Just want to share the experience of a migration project. I work in the SAP hosting division of a company as a Netweaver consultant and activities such as go-lives', migrations, restore-recovery etc are very common on our menu. Having been involved in quite a few of these dreadful weekends, I thought it would be a good idea to write a blog about it. So here goes...

Once a customer decides that it wants to move its systems from one datacenter to another or from one hosting provider to another or just for kicks :smile: , this is the point where a migration project begins. Netweaver consultants are required to gather the necessary data and also perform test migrations before the real migration weekend. What exactly do i mean by necessary data?. One example is database size, let's say the source database is 2 TB and the target server has 2TB for the database, 4 months from now (for the real migration) the source database would have grown and we need to take that into account. Another example is custom file systems, we always need to do a thorough inspection of the source server to see if there is anything non-standard and try to replicate the same on the target server.

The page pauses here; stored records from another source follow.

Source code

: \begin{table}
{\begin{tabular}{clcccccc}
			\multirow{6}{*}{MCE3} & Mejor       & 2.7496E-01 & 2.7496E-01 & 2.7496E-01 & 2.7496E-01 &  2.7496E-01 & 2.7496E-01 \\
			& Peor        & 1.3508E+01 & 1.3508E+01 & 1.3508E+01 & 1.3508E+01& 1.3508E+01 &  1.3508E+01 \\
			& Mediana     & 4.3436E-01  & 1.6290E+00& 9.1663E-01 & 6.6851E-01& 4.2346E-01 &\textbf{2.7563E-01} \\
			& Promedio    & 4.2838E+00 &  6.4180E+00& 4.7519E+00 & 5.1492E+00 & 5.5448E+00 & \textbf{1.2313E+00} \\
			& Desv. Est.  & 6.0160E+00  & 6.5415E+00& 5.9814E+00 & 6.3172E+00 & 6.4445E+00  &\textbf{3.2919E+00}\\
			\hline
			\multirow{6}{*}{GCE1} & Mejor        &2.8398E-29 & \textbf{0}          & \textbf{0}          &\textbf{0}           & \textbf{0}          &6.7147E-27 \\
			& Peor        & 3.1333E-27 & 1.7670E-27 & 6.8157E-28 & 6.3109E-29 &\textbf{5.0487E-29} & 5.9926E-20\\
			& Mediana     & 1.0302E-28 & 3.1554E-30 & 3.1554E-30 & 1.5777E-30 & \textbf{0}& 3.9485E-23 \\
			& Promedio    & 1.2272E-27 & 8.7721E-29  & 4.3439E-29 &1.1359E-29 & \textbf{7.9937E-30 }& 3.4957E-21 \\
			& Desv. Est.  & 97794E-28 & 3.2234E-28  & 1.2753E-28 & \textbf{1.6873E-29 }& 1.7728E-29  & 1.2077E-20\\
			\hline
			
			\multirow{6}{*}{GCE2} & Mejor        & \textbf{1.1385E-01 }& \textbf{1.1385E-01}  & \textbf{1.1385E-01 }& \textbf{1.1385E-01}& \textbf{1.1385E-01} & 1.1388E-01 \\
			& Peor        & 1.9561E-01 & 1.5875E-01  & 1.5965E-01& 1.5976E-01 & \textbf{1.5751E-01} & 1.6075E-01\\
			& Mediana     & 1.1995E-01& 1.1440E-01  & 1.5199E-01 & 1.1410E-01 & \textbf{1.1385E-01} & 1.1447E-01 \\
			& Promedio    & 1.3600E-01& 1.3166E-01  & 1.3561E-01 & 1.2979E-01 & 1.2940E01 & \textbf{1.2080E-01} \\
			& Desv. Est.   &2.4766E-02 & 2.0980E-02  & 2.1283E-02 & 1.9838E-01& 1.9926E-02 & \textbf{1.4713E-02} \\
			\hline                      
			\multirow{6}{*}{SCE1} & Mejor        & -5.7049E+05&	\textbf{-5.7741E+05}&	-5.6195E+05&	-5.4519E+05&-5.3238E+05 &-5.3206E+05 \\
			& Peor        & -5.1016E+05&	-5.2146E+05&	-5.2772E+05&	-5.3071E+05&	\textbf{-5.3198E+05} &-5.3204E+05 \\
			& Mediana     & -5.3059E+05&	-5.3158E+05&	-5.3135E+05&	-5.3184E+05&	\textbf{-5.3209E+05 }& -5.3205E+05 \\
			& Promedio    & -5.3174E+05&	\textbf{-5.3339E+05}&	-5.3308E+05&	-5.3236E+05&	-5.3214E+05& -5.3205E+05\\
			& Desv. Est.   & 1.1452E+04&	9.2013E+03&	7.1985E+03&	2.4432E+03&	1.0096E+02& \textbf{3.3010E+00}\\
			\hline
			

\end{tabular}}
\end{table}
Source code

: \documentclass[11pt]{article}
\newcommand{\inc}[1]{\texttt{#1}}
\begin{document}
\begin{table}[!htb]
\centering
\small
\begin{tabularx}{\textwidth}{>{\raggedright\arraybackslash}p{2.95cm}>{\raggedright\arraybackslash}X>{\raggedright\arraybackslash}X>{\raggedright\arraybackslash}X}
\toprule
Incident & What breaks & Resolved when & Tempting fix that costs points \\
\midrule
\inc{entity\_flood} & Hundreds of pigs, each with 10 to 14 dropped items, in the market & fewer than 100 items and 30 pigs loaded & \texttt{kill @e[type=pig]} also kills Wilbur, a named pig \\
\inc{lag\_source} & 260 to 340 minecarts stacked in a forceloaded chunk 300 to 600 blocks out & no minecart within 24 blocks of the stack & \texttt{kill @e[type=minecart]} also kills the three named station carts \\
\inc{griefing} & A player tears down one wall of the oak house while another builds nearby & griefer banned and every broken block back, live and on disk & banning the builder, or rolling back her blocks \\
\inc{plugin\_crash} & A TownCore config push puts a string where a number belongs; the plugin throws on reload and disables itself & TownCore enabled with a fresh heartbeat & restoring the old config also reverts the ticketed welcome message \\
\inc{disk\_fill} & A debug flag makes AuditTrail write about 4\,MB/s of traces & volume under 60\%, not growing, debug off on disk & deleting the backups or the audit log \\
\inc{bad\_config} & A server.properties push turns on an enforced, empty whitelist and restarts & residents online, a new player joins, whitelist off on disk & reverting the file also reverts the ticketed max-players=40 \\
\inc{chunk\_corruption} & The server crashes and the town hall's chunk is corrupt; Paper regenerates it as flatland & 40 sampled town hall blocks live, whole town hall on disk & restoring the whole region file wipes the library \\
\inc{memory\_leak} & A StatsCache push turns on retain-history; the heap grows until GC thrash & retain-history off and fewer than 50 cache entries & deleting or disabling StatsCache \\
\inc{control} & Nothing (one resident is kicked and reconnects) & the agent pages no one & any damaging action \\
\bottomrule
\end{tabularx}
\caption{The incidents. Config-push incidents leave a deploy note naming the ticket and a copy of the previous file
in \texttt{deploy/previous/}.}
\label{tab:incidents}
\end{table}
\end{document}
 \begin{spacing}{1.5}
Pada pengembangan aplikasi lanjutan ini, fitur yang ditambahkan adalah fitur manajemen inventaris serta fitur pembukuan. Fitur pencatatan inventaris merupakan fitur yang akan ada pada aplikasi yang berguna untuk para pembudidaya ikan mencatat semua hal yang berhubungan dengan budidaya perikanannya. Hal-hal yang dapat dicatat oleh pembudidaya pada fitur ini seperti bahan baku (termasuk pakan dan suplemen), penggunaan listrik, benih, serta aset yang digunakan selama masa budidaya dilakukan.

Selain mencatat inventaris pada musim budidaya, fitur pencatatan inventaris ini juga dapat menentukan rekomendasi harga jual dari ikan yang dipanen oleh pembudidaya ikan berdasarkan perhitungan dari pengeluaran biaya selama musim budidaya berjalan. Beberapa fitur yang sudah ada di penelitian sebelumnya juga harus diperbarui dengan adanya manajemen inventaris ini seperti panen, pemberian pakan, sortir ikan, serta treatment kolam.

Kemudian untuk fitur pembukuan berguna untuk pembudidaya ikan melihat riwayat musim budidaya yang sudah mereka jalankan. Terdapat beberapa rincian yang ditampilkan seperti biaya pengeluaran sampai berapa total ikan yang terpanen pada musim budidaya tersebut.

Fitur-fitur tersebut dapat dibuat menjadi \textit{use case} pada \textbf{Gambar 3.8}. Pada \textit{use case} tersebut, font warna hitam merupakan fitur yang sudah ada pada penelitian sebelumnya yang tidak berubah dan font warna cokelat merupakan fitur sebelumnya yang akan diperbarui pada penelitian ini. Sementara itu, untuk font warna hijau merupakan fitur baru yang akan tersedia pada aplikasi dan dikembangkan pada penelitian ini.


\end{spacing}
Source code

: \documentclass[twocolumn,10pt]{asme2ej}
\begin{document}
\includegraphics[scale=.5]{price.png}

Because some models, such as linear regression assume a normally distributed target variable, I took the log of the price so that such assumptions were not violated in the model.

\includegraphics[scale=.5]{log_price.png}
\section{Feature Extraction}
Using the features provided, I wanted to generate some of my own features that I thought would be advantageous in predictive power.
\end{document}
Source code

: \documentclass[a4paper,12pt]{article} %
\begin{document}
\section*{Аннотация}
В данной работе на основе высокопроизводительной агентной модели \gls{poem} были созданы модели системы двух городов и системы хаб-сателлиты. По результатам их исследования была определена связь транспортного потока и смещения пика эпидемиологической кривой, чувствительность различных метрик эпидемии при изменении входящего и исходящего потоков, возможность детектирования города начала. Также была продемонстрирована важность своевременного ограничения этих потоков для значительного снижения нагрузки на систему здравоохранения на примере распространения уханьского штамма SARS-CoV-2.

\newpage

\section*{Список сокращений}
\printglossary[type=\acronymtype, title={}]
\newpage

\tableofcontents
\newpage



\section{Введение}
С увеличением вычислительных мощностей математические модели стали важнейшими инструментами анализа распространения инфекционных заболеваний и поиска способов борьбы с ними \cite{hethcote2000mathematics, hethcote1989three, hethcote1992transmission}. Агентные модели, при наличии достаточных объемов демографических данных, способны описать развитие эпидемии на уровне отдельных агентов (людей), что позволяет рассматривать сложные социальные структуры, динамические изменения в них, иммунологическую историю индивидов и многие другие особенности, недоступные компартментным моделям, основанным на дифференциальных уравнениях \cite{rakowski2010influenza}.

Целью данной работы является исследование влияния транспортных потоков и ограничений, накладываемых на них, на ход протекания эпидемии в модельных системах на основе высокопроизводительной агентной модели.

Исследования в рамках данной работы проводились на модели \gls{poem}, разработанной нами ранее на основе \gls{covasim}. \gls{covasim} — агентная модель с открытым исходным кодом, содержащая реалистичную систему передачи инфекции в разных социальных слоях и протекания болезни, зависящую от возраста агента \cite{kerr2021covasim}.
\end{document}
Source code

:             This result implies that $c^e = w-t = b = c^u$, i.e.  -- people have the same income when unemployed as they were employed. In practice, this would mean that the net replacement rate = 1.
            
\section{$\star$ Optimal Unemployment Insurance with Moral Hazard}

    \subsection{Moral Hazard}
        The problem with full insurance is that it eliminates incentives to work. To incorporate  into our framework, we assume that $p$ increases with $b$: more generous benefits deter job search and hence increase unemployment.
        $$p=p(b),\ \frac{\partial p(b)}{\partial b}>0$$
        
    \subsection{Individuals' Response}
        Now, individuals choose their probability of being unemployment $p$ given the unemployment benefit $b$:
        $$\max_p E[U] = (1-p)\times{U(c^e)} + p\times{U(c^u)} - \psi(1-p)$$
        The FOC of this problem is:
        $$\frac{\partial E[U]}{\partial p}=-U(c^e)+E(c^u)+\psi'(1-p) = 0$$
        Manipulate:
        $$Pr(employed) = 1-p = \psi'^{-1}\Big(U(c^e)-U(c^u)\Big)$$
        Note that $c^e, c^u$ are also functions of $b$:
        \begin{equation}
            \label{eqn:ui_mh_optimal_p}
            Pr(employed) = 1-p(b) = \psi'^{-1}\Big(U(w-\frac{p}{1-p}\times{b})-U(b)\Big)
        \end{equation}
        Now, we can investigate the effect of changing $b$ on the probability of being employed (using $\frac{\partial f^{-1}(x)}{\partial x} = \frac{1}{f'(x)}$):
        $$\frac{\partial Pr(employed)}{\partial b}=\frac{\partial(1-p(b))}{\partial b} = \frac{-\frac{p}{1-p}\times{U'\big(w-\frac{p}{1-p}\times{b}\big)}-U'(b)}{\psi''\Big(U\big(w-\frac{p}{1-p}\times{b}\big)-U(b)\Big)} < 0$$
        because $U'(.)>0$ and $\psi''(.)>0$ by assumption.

Perhaps the best example is operating system & database versions of source and target. If the source and target are same, then we do a homogeneous copy with a database backup. If the source and target are different, then we need to perform an export-import with the sapinst tool. An export-import can be time consuming if the database is huge and we would then need to come up with techniques that speed up the process and reduce downtime such as table-splitting. With the help of MIGMON, we can split large tables and assign a greater number of CPU's and parallel jobs for importing and exporting the ABAP dump. We can also have a common file system between the 2 servers and perform the export-import in parallel. During a test migration we need to at all times collect data, How long did it take to export-import a particular table?, What was the CPU utilization during the import ABAP phase?, Can i increase the CPU's and parallel jobs without overloading the host?. All these help for the final migration. Using MIGTIME we can analyze the time each package took & make changes to the number of splits or the groups per job during the next test migration.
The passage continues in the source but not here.